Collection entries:
__________________________________________________

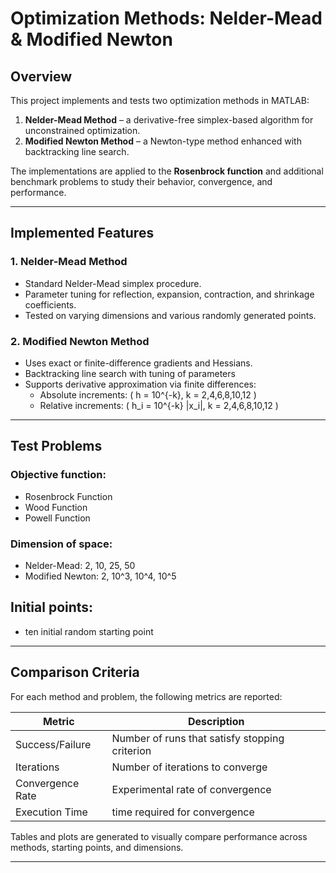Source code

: # Optimization Methods: Nelder-Mead & Modified Newton

## Overview
This project implements and tests two optimization methods in MATLAB:  

1. **Nelder-Mead Method** – a derivative-free simplex-based algorithm for unconstrained optimization.  
2. **Modified Newton Method** – a Newton-type method enhanced with backtracking line search.  

The implementations are applied to the **Rosenbrock function** and additional benchmark problems to study their behavior, convergence, and performance.

---

## Implemented Features

### 1. Nelder-Mead Method
- Standard Nelder-Mead simplex procedure.  
- Parameter tuning for reflection, expansion, contraction, and shrinkage coefficients.   
- Tested on varying dimensions and various randomly generated points.  

### 2. Modified Newton Method
- Uses exact or finite-difference gradients and Hessians.  
- Backtracking line search with tuning of parameters
- Supports derivative approximation via finite differences:
  - Absolute increments: \( h = 10^{-k}, k = 2,4,6,8,10,12 \)  
  - Relative increments: \( h_i = 10^{-k} |x_i|, k = 2,4,6,8,10,12 \)

---

## Test Problems
### Objective function: 
- Rosenbrock Function
- Wood Function
- Powell Function
### Dimension of space:
- Nelder-Mead: 2, 10, 25, 50
- Modified Newton: 2, 10^3, 10^4, 10^5
## Initial points:
- ten initial random starting point

---

## Comparison Criteria
For each method and problem, the following metrics are reported:

| Metric | Description |
|--------|-------------|
| Success/Failure | Number of runs that satisfy stopping criterion |
| Iterations | Number of iterations to converge |
| Convergence Rate | Experimental rate of convergence |
| Execution Time | time required for convergence |

Tables and plots are generated to visually compare performance across methods, starting points, and dimensions.

---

__________________________________________________

◆ HOW TO COMPLETE THIS TASK: How many lines of the data above include the word "performance"? Only that number should be returned.

◆ RESPONSE BOX: 2